Dataset entries

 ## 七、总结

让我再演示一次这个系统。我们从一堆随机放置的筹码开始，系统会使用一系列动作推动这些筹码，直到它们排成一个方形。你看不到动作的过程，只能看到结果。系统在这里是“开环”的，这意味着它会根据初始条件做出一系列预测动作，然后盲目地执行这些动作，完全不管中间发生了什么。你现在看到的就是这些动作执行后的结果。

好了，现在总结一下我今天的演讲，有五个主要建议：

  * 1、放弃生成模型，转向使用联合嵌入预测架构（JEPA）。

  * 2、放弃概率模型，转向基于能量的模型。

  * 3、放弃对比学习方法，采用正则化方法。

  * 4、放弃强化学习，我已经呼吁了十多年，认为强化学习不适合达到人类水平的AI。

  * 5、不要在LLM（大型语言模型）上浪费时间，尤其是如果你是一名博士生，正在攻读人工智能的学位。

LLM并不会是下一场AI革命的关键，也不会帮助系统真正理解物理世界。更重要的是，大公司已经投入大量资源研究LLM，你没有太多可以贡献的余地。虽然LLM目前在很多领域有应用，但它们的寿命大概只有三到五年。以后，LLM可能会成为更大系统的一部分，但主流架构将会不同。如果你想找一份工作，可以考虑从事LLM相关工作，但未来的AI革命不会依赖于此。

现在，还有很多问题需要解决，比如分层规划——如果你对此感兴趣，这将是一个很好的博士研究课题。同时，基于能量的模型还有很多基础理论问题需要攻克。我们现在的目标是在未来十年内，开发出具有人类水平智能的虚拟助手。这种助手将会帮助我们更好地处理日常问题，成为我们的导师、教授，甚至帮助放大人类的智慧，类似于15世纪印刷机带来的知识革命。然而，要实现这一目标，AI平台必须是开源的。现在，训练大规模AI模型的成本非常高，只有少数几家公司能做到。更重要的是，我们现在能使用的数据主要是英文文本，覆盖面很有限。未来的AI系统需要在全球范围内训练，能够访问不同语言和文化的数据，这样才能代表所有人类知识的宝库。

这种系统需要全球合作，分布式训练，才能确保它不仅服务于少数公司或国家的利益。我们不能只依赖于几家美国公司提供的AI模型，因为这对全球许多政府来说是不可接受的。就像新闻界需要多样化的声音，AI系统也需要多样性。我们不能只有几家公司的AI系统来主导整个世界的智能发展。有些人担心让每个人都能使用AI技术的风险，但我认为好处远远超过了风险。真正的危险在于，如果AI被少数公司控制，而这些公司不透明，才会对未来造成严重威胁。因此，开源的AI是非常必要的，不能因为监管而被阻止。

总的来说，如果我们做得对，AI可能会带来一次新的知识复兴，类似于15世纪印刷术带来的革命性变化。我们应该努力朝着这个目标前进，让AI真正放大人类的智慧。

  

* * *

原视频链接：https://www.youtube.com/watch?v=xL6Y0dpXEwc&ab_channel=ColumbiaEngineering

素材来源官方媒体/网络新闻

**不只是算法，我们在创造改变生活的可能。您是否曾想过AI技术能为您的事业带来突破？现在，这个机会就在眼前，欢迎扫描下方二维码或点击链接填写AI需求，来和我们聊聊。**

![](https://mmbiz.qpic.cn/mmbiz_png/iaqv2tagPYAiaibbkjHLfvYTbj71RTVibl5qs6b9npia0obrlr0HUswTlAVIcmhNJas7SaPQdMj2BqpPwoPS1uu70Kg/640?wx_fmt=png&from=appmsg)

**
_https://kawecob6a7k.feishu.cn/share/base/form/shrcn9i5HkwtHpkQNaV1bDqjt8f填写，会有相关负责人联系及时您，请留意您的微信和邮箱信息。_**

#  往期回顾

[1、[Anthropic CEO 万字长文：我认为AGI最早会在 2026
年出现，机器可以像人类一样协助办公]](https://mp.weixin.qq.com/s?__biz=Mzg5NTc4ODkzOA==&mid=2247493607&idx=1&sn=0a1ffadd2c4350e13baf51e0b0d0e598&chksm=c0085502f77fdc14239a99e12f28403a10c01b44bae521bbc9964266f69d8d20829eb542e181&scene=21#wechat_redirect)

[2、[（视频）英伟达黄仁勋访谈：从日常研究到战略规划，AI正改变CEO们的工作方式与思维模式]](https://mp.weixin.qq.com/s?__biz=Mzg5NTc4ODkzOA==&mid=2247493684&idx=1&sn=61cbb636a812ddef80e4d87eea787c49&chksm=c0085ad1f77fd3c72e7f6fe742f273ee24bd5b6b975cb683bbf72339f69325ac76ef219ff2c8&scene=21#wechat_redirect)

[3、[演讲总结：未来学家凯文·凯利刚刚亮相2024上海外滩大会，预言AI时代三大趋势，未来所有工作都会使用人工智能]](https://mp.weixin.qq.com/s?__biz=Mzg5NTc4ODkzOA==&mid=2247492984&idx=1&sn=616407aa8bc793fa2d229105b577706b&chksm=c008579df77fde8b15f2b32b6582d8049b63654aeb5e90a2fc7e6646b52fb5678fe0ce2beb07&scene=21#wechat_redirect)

WHAT THE TASK REQUIRES:
Each record above must be given again exactly.

RESULT OF THE EXERCISE:
 ## 七、总结

让我再演示一次这个系统。我们从一堆随机放置的筹码开始，系统会使用一系列动作推动这些筹码，直到它们排成一个方形。你看不到动作的过程，只能看到结果。系统在这里是“开环”的，这意味着它会根据初始条件做出一系列预测动作，然后盲目地执行这些动作，完全不管中间发生了什么。你现在看到的就是这些动作执行后的结果。

好了，现在总结一下我今天的演讲，有五个主要建议：

  * 1、放弃生成模型，转向使用联合嵌入预测架构（JEPA）。

  * 2、放弃概率模型，转向基于能量的模型。

  * 3、放弃对比学习方法，采用正则化方法。

  * 4、放弃强化学习，我已经呼吁了十多年，认为强化学习不适合达到人类水平的AI。

  * 5、不要在LLM（大型语言模型）上浪费时间，尤其是如果你是一名博士生，正在攻读人工智能的学位。

LLM并不会是下一场AI革命的关键，也不会帮助系统真正理解物理世界。更重要的是，大公司已经投入大量资源研究LLM，你没有太多可以贡献的余地。虽然LLM目前在很多领域有应用，但它们的寿命大概只有三到五年。以后，LLM可能会成为更大系统的一部分，但主流架构将会不同。如果你想找一份工作，可以考虑从事LLM相关工作，但未来的AI革命不会依赖于此。

现在，还有很多问题需要解决，比如分层规划——如果你对此感兴趣，这将是一个很好的博士研究课题。同时，基于能量的模型还有很多基础理论问题需要攻克。我们现在的目标是在未来十年内，开发出具有人类水平智能的虚拟助手。这种助手将会帮助我们更好地处理日常问题，成为我们的导师、教授，甚至帮助放大人类的智慧，类似于15世纪印刷机带来的知识革命。然而，要实现这一目标，AI平台必须是开源的。现在，训练大规模AI模型的成本非常高，只有少数几家公司能做到。更重要的是，我们现在能使用的数据主要是英文文本，覆盖面很有限。未来的AI系统需要在全球范围内训练，能够访问不同语言和文化的数据，这样才能代表所有人类知识的宝库。

这种系统需要全球合作，分布式训练，才能确保它不仅服务于少数公司或国家的利益。我们不能只依赖于几家美国公司提供的AI模型，因为这对全球许多政府来说是不可接受的。就像新闻界需要多样化的声音，AI系统也需要多样性。我们不能只有几家公司的AI系统来主导整个世界的智能发展。有些人担心让每个人都能使用AI技术的风险，但我认为好处远远超过了风险。真正的危险在于，如果AI被少数公司控制，而这些公司不透明，才会对未来造成严重威胁。因此，开源的AI是非常必要的，不能因为监管而被阻止。

总的来说，如果我们做得对，AI可能会带来一次新的知识复兴，类似于15世纪印刷术带来的革命性变化。我们应该努力朝着这个目标前进，让AI真正放大人类的智慧。

  

* * *

原视频链接：https://www.youtube.com/watch?v=xL6Y0dpXEwc&ab_channel=ColumbiaEngineering

素材来源官方媒体/网络新闻

**不只是算法，我们在创造改变生活的可能。您是否曾想过AI技术能为您的事业带来突破？现在，这个机会就在眼前，欢迎扫描下方二维码或点击链接填写AI需求，来和我们聊聊。**

![](https://mmbiz.qpic.cn/mmbiz_png/iaqv2tagPYAiaibbkjHLfvYTbj71RTVibl5qs6b9npia0obrlr0HUswTlAVIcmhNJas7SaPQdMj2BqpPwoPS1uu70Kg/640?wx_fmt=png&from=appmsg)

**
_https://kawecob6a7k.feishu.cn/share/base/form/shrcn9i5HkwtHpkQNaV1bDqjt8f填写，会有相关负责人联系及时您，请留意您的微信和邮箱信息。_**

#  往期回顾

[1、[Anthropic CEO 万字长文：我认为AGI最早会在 2026
年出现，机器可以像人类一样协助办公]](https://mp.weixin.qq.com/s?__biz=Mzg5NTc4ODkzOA==&mid=2247493607&idx=1&sn=0a1ffadd2c4350e13baf51e0b0d0e598&chksm=c0085502f77fdc14239a99e12f28403a10c01b44bae521bbc9964266f69d8d20829eb542e181&scene=21#wechat_redirect)

[2、[（视频）英伟达黄仁勋访谈：从日常研究到战略规划，AI正改变CEO们的工作方式与思维模式]](https://mp.weixin.qq.com/s?__biz=Mzg5NTc4ODkzOA==&mid=2247493684&idx=1&sn=61cbb636a812ddef80e4d87eea787c49&chksm=c0085ad1f77fd3c72e7f6fe742f273ee24bd5b6b975cb683bbf72339f69325ac76ef219ff2c8&scene=21#wechat_redirect)

[3、[演讲总结：未来学家凯文·凯利刚刚亮相2024上海外滩大会，预言AI时代三大趋势，未来所有工作都会使用人工智能]](https://mp.weixin.qq.com/s?__biz=Mzg5NTc4ODkzOA==&mid=2247492984&idx=1&sn=616407aa8bc793fa2d229105b577706b&chksm=c008579df77fde8b15f2b32b6582d8049b63654aeb5e90a2fc7e6646b52fb5678fe0ce2beb07&scene=21#wechat_redirect)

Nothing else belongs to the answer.